Transcribe, verbatim, every line from the start of the entries through the line that contains "como pudo. Tú"; include both boundary lines and omit all others.
═══ Provided records
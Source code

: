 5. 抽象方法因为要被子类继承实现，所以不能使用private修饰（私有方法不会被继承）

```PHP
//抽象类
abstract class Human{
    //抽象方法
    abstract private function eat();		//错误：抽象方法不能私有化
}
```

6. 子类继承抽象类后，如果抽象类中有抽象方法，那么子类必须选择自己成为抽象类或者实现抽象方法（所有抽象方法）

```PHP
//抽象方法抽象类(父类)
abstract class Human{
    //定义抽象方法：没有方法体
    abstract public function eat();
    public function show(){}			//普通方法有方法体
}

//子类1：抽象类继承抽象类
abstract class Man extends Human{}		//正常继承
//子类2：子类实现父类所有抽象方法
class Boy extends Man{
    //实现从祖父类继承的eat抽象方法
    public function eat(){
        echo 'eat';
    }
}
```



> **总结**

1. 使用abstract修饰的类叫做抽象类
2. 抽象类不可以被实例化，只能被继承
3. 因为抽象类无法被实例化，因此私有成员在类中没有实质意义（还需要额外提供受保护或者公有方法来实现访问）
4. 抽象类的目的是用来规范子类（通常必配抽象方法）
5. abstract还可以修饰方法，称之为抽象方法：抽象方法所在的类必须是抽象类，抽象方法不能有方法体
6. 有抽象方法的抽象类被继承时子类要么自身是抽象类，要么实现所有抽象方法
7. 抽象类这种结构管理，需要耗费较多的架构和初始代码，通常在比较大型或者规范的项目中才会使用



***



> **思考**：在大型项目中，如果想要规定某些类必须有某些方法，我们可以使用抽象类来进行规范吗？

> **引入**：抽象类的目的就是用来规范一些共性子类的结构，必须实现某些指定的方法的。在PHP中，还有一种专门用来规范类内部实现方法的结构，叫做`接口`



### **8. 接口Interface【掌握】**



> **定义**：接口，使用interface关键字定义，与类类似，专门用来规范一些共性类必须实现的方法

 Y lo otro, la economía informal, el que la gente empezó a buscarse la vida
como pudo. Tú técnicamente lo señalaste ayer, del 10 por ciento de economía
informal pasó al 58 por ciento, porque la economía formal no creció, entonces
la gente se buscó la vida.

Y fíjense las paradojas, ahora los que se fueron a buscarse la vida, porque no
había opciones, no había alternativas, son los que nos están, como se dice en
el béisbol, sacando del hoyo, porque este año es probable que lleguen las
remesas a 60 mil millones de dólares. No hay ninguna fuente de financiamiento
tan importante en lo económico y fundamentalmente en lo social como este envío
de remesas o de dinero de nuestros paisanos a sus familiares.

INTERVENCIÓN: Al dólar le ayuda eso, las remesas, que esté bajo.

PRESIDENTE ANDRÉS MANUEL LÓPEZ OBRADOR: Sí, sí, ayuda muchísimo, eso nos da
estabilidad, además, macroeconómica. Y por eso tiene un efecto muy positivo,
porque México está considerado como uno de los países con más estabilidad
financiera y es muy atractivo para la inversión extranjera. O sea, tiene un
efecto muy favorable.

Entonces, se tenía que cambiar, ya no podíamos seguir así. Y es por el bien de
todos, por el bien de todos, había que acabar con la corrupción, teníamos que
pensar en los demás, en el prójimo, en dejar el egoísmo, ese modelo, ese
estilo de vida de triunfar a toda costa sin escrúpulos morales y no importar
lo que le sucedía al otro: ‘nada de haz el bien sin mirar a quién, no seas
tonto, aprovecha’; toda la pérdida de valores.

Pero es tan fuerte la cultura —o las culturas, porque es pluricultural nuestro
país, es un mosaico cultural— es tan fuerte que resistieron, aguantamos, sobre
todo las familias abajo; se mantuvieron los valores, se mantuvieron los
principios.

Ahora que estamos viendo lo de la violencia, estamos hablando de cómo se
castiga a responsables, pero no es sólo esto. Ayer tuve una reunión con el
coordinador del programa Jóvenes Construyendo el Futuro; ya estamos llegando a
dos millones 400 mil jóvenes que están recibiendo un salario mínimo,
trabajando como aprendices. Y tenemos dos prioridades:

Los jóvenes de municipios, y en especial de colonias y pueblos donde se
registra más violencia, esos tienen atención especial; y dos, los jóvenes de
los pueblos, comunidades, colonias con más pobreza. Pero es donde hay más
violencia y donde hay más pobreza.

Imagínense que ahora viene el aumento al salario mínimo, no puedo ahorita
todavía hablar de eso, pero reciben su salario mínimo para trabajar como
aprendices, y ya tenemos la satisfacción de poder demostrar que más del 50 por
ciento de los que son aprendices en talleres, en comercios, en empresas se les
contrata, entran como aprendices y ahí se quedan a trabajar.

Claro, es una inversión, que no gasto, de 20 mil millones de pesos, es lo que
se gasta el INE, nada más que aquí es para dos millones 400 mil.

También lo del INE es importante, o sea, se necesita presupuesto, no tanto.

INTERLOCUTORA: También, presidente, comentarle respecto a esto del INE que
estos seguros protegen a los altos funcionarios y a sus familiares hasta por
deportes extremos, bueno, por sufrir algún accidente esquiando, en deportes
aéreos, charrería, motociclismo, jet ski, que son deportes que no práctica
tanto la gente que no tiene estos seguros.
══════
(Output)
Source code

: 5. 抽象方法因为要被子类继承实现，所以不能使用private修饰（私有方法不会被继承）

```PHP
//抽象类
abstract class Human{
    //抽象方法
    abstract private function eat();		//错误：抽象方法不能私有化
}
```

6. 子类继承抽象类后，如果抽象类中有抽象方法，那么子类必须选择自己成为抽象类或者实现抽象方法（所有抽象方法）

```PHP
//抽象方法抽象类(父类)
abstract class Human{
    //定义抽象方法：没有方法体
    abstract public function eat();
    public function show(){}			//普通方法有方法体
}

//子类1：抽象类继承抽象类
abstract class Man extends Human{}		//正常继承
//子类2：子类实现父类所有抽象方法
class Boy extends Man{
    //实现从祖父类继承的eat抽象方法
    public function eat(){
        echo 'eat';
    }
}
```



> **总结**

1. 使用abstract修饰的类叫做抽象类
2. 抽象类不可以被实例化，只能被继承
3. 因为抽象类无法被实例化，因此私有成员在类中没有实质意义（还需要额外提供受保护或者公有方法来实现访问）
4. 抽象类的目的是用来规范子类（通常必配抽象方法）
5. abstract还可以修饰方法，称之为抽象方法：抽象方法所在的类必须是抽象类，抽象方法不能有方法体
6. 有抽象方法的抽象类被继承时子类要么自身是抽象类，要么实现所有抽象方法
7. 抽象类这种结构管理，需要耗费较多的架构和初始代码，通常在比较大型或者规范的项目中才会使用



***



> **思考**：在大型项目中，如果想要规定某些类必须有某些方法，我们可以使用抽象类来进行规范吗？

> **引入**：抽象类的目的就是用来规范一些共性子类的结构，必须实现某些指定的方法的。在PHP中，还有一种专门用来规范类内部实现方法的结构，叫做`接口`



### **8. 接口Interface【掌握】**



> **定义**：接口，使用interface关键字定义，与类类似，专门用来规范一些共性类必须实现的方法

 Y lo otro, la economía informal, el que la gente empezó a buscarse la vida
como pudo. Tú técnicamente lo señalaste ayer, del 10 por ciento de economía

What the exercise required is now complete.